Because under state law, a voter’s signature goes on the envelope containing the secret ballot, not the ballot itself. As a result, even if a number of voters are found to have cast votes that were ineligible, there will not be an easy way to remedy the damage that was caused.

Making matters worse, the state of Georgia arbitrarily changed state law on signature verification of absentee ballots via a March 2020 judicial consent decree with Georgia Democrats — without ever going to the state legislature. It changed the statutory requirement that the signature must match the signature on the voter registration card to simply matching the signature on the absentee ballot application.

State law says the signature must match either the voter registration card or the most recent updated registration card and the absentee ballot application, “The registrar or clerk shall then compare the identifying information on the oath with the information on file in his or her office, shall compare the signature or mark on the oath with the signature or mark on the absentee elector’s voter registration card or the most recent update to such absentee elector’s voter registration card and application for absentee ballot or a facsimile of said signature or mark taken from said card or application…”

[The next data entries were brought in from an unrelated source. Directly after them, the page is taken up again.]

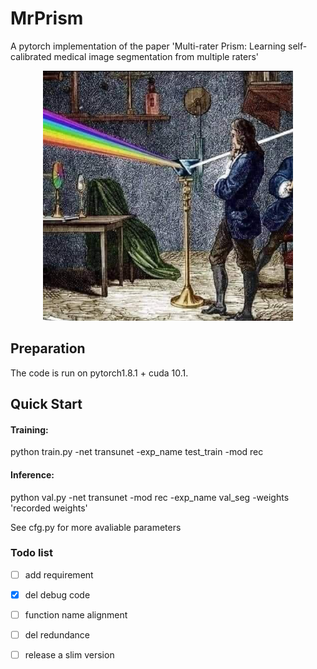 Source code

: # MrPrism
A pytorch implementation of the paper 'Multi-rater Prism: Learning self-calibrated medical image segmentation from multiple raters'

<p align="center"><img src="https://github.com/WuJunde/MrPrism/blob/main/prism.jpg" alt="text" width="400"/></p>

## Preparation

The code is run on pytorch1.8.1 + cuda 10.1.

## Quick Start

#### Training:

python train.py -net transunet -exp_name test_train -mod rec

#### Inference:

python val.py -net transunet -mod rec -exp_name val_seg -weights 'recorded weights'

See cfg.py for more avaliable parameters



### Todo list

- [ ] add requirement
- [x] del debug code
- [ ] function name alignment
- [ ] del redundance
- [ ] release a slim version

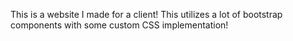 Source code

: This is a website I made for a client! This utilizes a lot of bootstrap components with some custom CSS implementation!
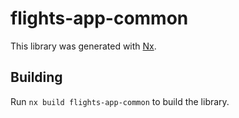 # flights-app-common

This library was generated with [Nx](https://nx.dev).

## Building

Run `nx build flights-app-common` to build the library.

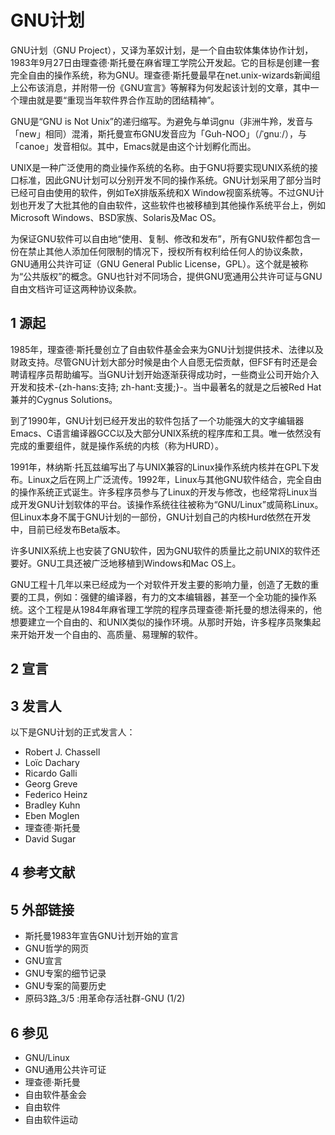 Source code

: # GNU计划



GNU计划（GNU Project），又译为革奴计划，是一个自由软体集体协作计划，1983年9月27日由理查德·斯托曼在麻省理工学院公开发起。它的目标是创建一套完全自由的操作系统，称为GNU。理查德·斯托曼最早在net.unix-wizards新闻组上公布该消息，并附带一份《GNU宣言》等解释为何发起该计划的文章，其中一个理由就是要“重现当年软件界合作互助的团结精神”。

GNU是“GNU is Not Unix”的递归缩写。为避免与单词gnu（非洲牛羚，发音与「new」相同）混淆，斯托曼宣布GNU发音应为「Guh-NOO」（/ˈgnuː/），与「canoe」发音相似。其中，Emacs就是由这个计划孵化而出。

UNIX是一种广泛使用的商业操作系统的名称。由于GNU将要实现UNIX系统的接口标准，因此GNU计划可以分别开发不同的操作系统。GNU计划采用了部分当时已经可自由使用的软件，例如TeX排版系统和X Window视窗系统等。不过GNU计划也开发了大批其他的自由软件，这些软件也被移植到其他操作系统平台上，例如Microsoft Windows、BSD家族、Solaris及Mac OS。

为保证GNU软件可以自由地“使用、复制、修改和发布”，所有GNU软件都包含一份在禁止其他人添加任何限制的情况下，授权所有权利给任何人的协议条款，GNU通用公共许可证（GNU General Public License，GPL）。这个就是被称为“公共版权”的概念。GNU也针对不同场合，提供GNU宽通用公共许可证与GNU自由文档许可证这两种协议条款。



## 1 源起

1985年，理查德·斯托曼创立了自由软件基金会来为GNU计划提供技术、法律以及财政支持。尽管GNU计划大部分时候是由个人自愿无偿贡献，但FSF有时还是会聘请程序员帮助编写。当GNU计划开始逐渐获得成功时，一些商业公司开始介入开发和技术-{zh-hans:支持; zh-hant:支援;}-。当中最著名的就是之后被Red Hat兼并的Cygnus Solutions。

到了1990年，GNU计划已经开发出的软件包括了一个功能强大的文字编辑器Emacs、C语言编译器GCC以及大部分UNIX系统的程序库和工具。唯一依然没有完成的重要组件，就是操作系统的内核（称为HURD）。

1991年，林纳斯·托瓦兹编写出了与UNIX兼容的Linux操作系统内核并在GPL下发布。Linux之后在网上广泛流传。1992年，Linux与其他GNU软件结合，完全自由的操作系统正式诞生。许多程序员参与了Linux的开发与修改，也经常将Linux当成开发GNU计划软体的平台。该操作系统往往被称为“GNU/Linux”或简称Linux。但Linux本身不属于GNU计划的一部份，GNU计划自己的内核Hurd依然在开发中，目前已经发布Beta版本。

许多UNIX系统上也安装了GNU软件，因为GNU软件的质量比之前UNIX的软件还要好。GNU工具还被广泛地移植到Windows和Mac OS上。

GNU工程十几年以来已经成为一个对软件开发主要的影响力量，创造了无数的重要的工具，例如：强健的编译器，有力的文本编辑器，甚至一个全功能的操作系统。这个工程是从1984年麻省理工学院的程序员理查德·斯托曼的想法得来的，他想要建立一个自由的、和UNIX类似的操作环境。从那时开始，许多程序员聚集起来开始开发一个自由的、高质量、易理解的软件。



## 2 宣言



## 3 发言人

以下是GNU计划的正式发言人：

* Robert J. Chassell
* Loïc Dachary
* Ricardo Galli
* Georg Greve
* Federico Heinz
* Bradley Kuhn
* Eben Moglen
* 理查德·斯托曼
* David Sugar



## 4 参考文献



## 5 外部链接

* 斯托曼1983年宣告GNU计划开始的宣言
* GNU哲学的网页
* GNU宣言
* GNU专案的细节记录
* GNU专案的简要历史
* 原码3路_3/5 :用革命存活社群-GNU (1/2)



## 6 参见

* GNU/Linux
* GNU通用公共许可证
* 理查德·斯托曼
* 自由软件基金会
* 自由软件
* 自由软件运动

If it’s correct, it gets counted, if not, it gets rejected and then, “The board of registrars or absentee ballot clerk shall promptly notify the elector of such rejection, a copy of which notification shall be retained in the files of the board of registrars or absentee ballot clerk for at least two years. Such elector shall have until the end of the period for verifying provisional ballots contained in subsection (c) of Code Section 21-2-419 to cure the problem resulting in the rejection of the ballot.” That section provided until Nov. 6, three days after the election, for voters to cure their ballots.

That in itself is a dubious process of resubmitting ballots days after Election Day — Republicans are challenging that as well as extending Election Day beyond that set forth by Congress under Article I, Section 4 of the Constitution and 2 U.S.C. §7 which states “The Tuesday next after the 1st Monday in November, in every even numbered year, is established as the day for the election, in each of the States”

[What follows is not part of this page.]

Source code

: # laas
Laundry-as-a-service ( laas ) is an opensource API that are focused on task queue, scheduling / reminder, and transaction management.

But leaving that aside, and focusing on the signatures, the March 2020 consent decree removed the requirement that the signature on the ballot match the voter registration card: “County registrars and absentee ballot clerks are required, upon receipt of each mail-in absentee ballot, to compare the signature or mark of the elector  on the  mail-in  absentee ballot  envelope  with the signatures  or marks in eNet and on the application for the mail-in absentee ballot.”

This effectively amended state law, clearly violating Article I, Section 4 of the U.S. Constitution, which states, “The times, places, and manner of holding elections for senators and representatives, shall be prescribed in each state by the legislature thereof; but the Congress may at any time by Law make or alter such Regulations…”

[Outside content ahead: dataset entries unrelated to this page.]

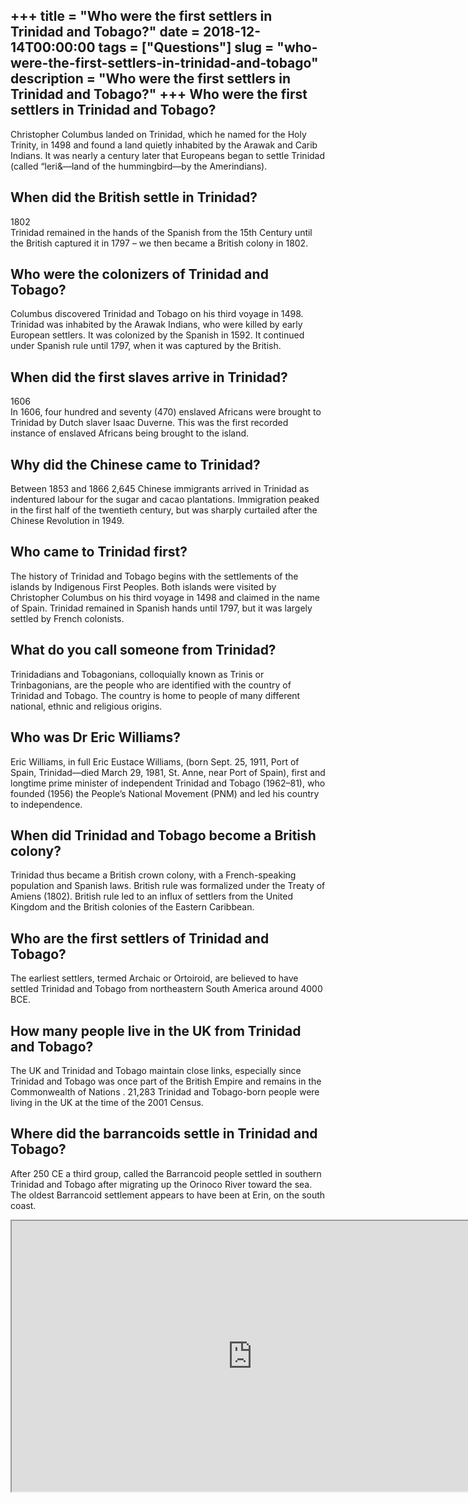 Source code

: +++
title = "Who were the first settlers in Trinidad and Tobago?"
date = 2018-12-14T00:00:00
tags = ["Questions"]
slug = "who-were-the-first-settlers-in-trinidad-and-tobago"
description = "Who were the first settlers in Trinidad and Tobago?"
+++
Who were the first settlers in Trinidad and Tobago?
---------------------------------------------------

Christopher Columbus landed on Trinidad, which he named for the Holy Trinity, in 1498 and found a land quietly inhabited by the Arawak and Carib Indians. It was nearly a century later that Europeans began to settle Trinidad (called “leri&amp;—land of the hummingbird—by the Amerindians).

When did the British settle in Trinidad?
----------------------------------------

1802  
Trinidad remained in the hands of the Spanish from the 15th Century until the British captured it in 1797 – we then became a British colony in 1802.

Who were the colonizers of Trinidad and Tobago?
-----------------------------------------------

Columbus discovered Trinidad and Tobago on his third voyage in 1498. Trinidad was inhabited by the Arawak Indians, who were killed by early European settlers. It was colonized by the Spanish in 1592. It continued under Spanish rule until 1797, when it was captured by the British.

When did the first slaves arrive in Trinidad?
---------------------------------------------

1606  
In 1606, four hundred and seventy (470) enslaved Africans were brought to Trinidad by Dutch slaver Isaac Duverne. This was the first recorded instance of enslaved Africans being brought to the island.

Why did the Chinese came to Trinidad?
-------------------------------------

Between 1853 and 1866 2,645 Chinese immigrants arrived in Trinidad as indentured labour for the sugar and cacao plantations. Immigration peaked in the first half of the twentieth century, but was sharply curtailed after the Chinese Revolution in 1949.

Who came to Trinidad first?
---------------------------

The history of Trinidad and Tobago begins with the settlements of the islands by Indigenous First Peoples. Both islands were visited by Christopher Columbus on his third voyage in 1498 and claimed in the name of Spain. Trinidad remained in Spanish hands until 1797, but it was largely settled by French colonists.

What do you call someone from Trinidad?
---------------------------------------

Trinidadians and Tobagonians, colloquially known as Trinis or Trinbagonians, are the people who are identified with the country of Trinidad and Tobago. The country is home to people of many different national, ethnic and religious origins.

Who was Dr Eric Williams?
-------------------------

Eric Williams, in full Eric Eustace Williams, (born Sept. 25, 1911, Port of Spain, Trinidad—died March 29, 1981, St. Anne, near Port of Spain), first and longtime prime minister of independent Trinidad and Tobago (1962–81), who founded (1956) the People’s National Movement (PNM) and led his country to independence.

When did Trinidad and Tobago become a British colony?
-----------------------------------------------------

Trinidad thus became a British crown colony, with a French-speaking population and Spanish laws. British rule was formalized under the Treaty of Amiens (1802). British rule led to an influx of settlers from the United Kingdom and the British colonies of the Eastern Caribbean.

Who are the first settlers of Trinidad and Tobago?
--------------------------------------------------

The earliest settlers, termed Archaic or Ortoiroid, are believed to have settled Trinidad and Tobago from northeastern South America around 4000 BCE.

How many people live in the UK from Trinidad and Tobago?
--------------------------------------------------------

The UK and Trinidad and Tobago maintain close links, especially since Trinidad and Tobago was once part of the British Empire and remains in the Commonwealth of Nations . 21,283 Trinidad and Tobago-born people were living in the UK at the time of the 2001 Census.

Where did the barrancoids settle in Trinidad and Tobago?
--------------------------------------------------------

After 250 CE a third group, called the Barrancoid people settled in southern Trinidad and Tobago after migrating up the Orinoco River toward the sea. The oldest Barrancoid settlement appears to have been at Erin, on the south coast.

<iframe allow="accelerometer; autoplay; clipboard-write; encrypted-media; gyroscope; picture-in-picture" allowfullscreen="" class="__youtube_prefs__  epyt-is-override  no-lazyload" data-no-lazy="1" data-origheight="433" data-origwidth="770" data-skipgform_ajax_framebjll="" height="433" id="_ytid_33401" loading="lazy" src="https://www.youtube.com/embed/ZTybOQsrGMI?enablejsapi=1&autoplay=0&cc_load_policy=0&cc_lang_pref=&iv_load_policy=1&loop=0&modestbranding=0&rel=1&fs=1&playsinline=0&autohide=2&theme=dark&color=red&controls=1&" title="YouTube player" width="770"></iframe>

Now, even if these unconstitutional actions would not change the outcome of the presidential contest of 2020, federal courts should still hear these challenges. They could affect down-ballot races, and will certainly impact how future elections are handled in the U.S.

On the administrative and judicial amendment to the signature matching requirement, the danger of removing the voter registration card from the mix is that it becomes possible for individuals to both request and submit absentee mail-in ballots on behalf of somebody else — potentially without their knowledge.

And now that the ballots have been separated from the envelopes, even if it a great number of voters are later determined to have been ineligible to vote after the fact — whether because they live out of state or the signatures didn’t match — the votes themselves will remain tabulated.

Where the Georgia recount could get really interesting is if the Trump campaign and Republican Party can find enough ineligible votes having been cast that either exceed former Vice President Joe Biden’s 14,000 vote lead over President Donald Trump in the state, or could potentially make Sen. David Perdue (R-Ga.) the clear winner of one of the Georgia Senate races currently headed for a January 2021 runoff, which would give Senate Republicans a clear majority right now.

At that point, the Georgia state legislature would have to reconcile the popular vote result in the state versus a likelihood that the result might change if only legal votes are counted. What is still unknown is just how many ineligible votes were cast, not only in Georgia, but other battleground states like Pennsylvania, Michigan, Wisconsin and Arizona. Stay tuned.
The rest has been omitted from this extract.